Materials provided:

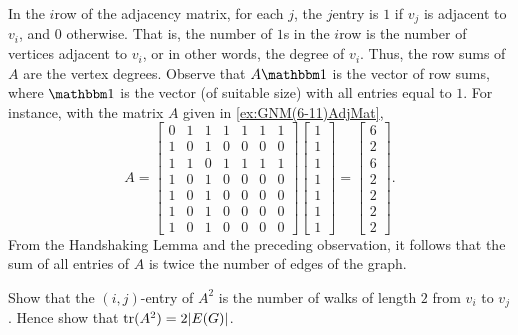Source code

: In the $i$\th row of the adjacency matrix, for each $j$, the $j$\th entry is $1$ if $v_j$ is adjacent to $v_i$, and $0$ otherwise. That is, the number of $1$s in the $i$\th row is the number of vertices adjacent to $v_i$, or in other words, the degree of $v_i$. Thus, the row sums of $A$ are the vertex degrees. Observe that $A \mathbbm 1$ is the vector of row sums, where $\mathbbm 1$ is the vector (of suitable size) with all entries equal to $1$. For instance, with the matrix $A$ given in \cref{ex:GNM(6-11)AdjMat},
\begin{equation*}
A = \begin{bmatrix}
0 & 1 & 1 & 1 & 1 & 1 & 1 \\
1 & 0 & 1 & 0 & 0 & 0 & 0 \\
1 & 1 & 0 & 1 & 1 & 1 & 1 \\
1 & 0 & 1 & 0 & 0 & 0 & 0 \\
1 & 0 & 1 & 0 & 0 & 0 & 0 \\
1 & 0 & 1 & 0 & 0 & 0 & 0 \\
1 & 0 & 1 & 0 & 0 & 0 & 0
\end{bmatrix}
\begin{bmatrix}
1 \\ 1 \\ 1 \\ 1 \\ 1 \\ 1 \\ 1
\end{bmatrix} =
\begin{bmatrix}
6 \\ 2 \\ 6 \\ 2 \\ 2 \\ 2 \\ 2
\end{bmatrix}.
\end{equation*}
From the Handshaking Lemma and the preceding observation, it follows that the sum of all entries of $A$ is twice the number of edges of the graph.

\begin{Exercise}\label{exer:A2ij}
Show that the $(i,j)$-entry of $A^2$ is the number of walks of length $2$ from $v_i$ to $v_j$. Hence show that $\trace(A^2) = 2|E(G)|$.\\
\end{Exercise}

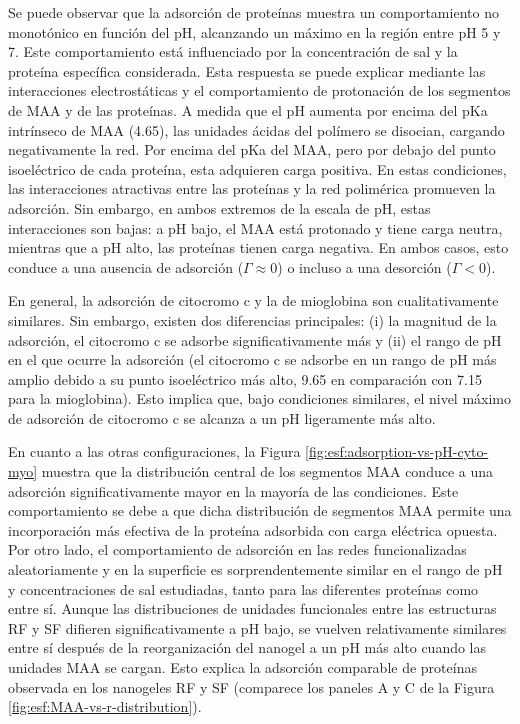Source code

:  Se puede observar que la adsorci\'on de prote\'inas muestra un comportamiento no monot\'onico en funci\'on del pH, alcanzando un m\'aximo en la regi\'on entre pH 5 y 7. Este comportamiento est\'a influenciado por la concentraci\'on de sal y la prote\'ina espec\'ifica considerada. Esta respuesta se puede explicar mediante las interacciones electrost\'aticas y el comportamiento de protonaci\'on de los segmentos de MAA y de las prote\'inas. A medida que el pH aumenta por encima del pKa intr\'inseco de MAA (4.65), las unidades \'acidas del pol\'imero se disocian, cargando negativamente la red. Por encima del pKa del MAA, pero por debajo del punto isoel\'ectrico de cada prote\'ina, esta adquieren carga positiva. En estas condiciones, las interacciones atractivas entre las prote\'inas y la red polim\'erica promueven la adsorci\'on. Sin embargo, en ambos extremos de la escala de pH, estas interacciones son bajas: a pH bajo, el MAA est\'a protonado y tiene carga neutra, mientras que a pH alto, las prote\'inas tienen carga negativa. En ambos casos, esto conduce a una ausencia de adsorci\'on ($\Gamma \approx 0$) o incluso a una desorci\'on ($\Gamma < 0$).
 
 
En general, la adsorci\'on de citocromo c y la de mioglobina son cualitativamente similares. Sin embargo, existen dos diferencias principales: (i) la magnitud de la adsorci\'on, el citocromo c se adsorbe significativamente m\'as y (ii) el rango de pH en el que ocurre la adsorci\'on (el citocromo c se adsorbe en un rango de pH m\'as amplio debido a su punto isoel\'ectrico m\'as alto, 9.65 en comparaci\'on con 7.15 para la mioglobina). Esto implica que, bajo condiciones similares, el nivel m\'aximo de adsorci\'on de citocromo c se alcanza a un pH ligeramente m\'as alto.

En cuanto a las otras configuraciones, la Figura \ref{fig:esf:adsorption-vs-pH-cyto-myo} muestra que la distribuci\'on central de los segmentos MAA conduce a una adsorci\'on significativamente mayor en la mayor\'ia de las condiciones. Este comportamiento se debe a que dicha distribuci\'on de segmentos MAA permite una incorporaci\'on m\'as efectiva de la prote\'ina adsorbida con carga el\'ectrica opuesta. Por otro lado, el comportamiento de adsorci\'on en las redes funcionalizadas aleatoriamente y en la superficie es sorprendentemente similar en el rango de pH y concentraciones de sal estudiadas, tanto para las diferentes prote\'inas como entre s\'i. Aunque las distribuciones de unidades funcionales entre las estructuras RF y SF difieren significativamente a pH bajo, se vuelven relativamente similares entre s\'i despu\'es de la reorganizaci\'on del nanogel a un pH m\'as alto cuando las unidades MAA se cargan. Esto explica la adsorci\'on comparable de prote\'inas observada en los nanogeles RF y SF (comparece los paneles A y C de la Figura \ref{fig:esf:MAA-vs-r-distribution}).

Work to complete:
The required answer is an exact, picture-free copy of the lines from the opening of the listing above through the line with "1 & 1 & 0 & 1 & 1 & 1 & 1 \\".

Task result:
Source code

: In the $i$\th row of the adjacency matrix, for each $j$, the $j$\th entry is $1$ if $v_j$ is adjacent to $v_i$, and $0$ otherwise. That is, the number of $1$s in the $i$\th row is the number of vertices adjacent to $v_i$, or in other words, the degree of $v_i$. Thus, the row sums of $A$ are the vertex degrees. Observe that $A \mathbbm 1$ is the vector of row sums, where $\mathbbm 1$ is the vector (of suitable size) with all entries equal to $1$. For instance, with the matrix $A$ given in \cref{ex:GNM(6-11)AdjMat},
\begin{equation*}
A = \begin{bmatrix}
0 & 1 & 1 & 1 & 1 & 1 & 1 \\
1 & 0 & 1 & 0 & 0 & 0 & 0 \\
1 & 1 & 0 & 1 & 1 & 1 & 1 \\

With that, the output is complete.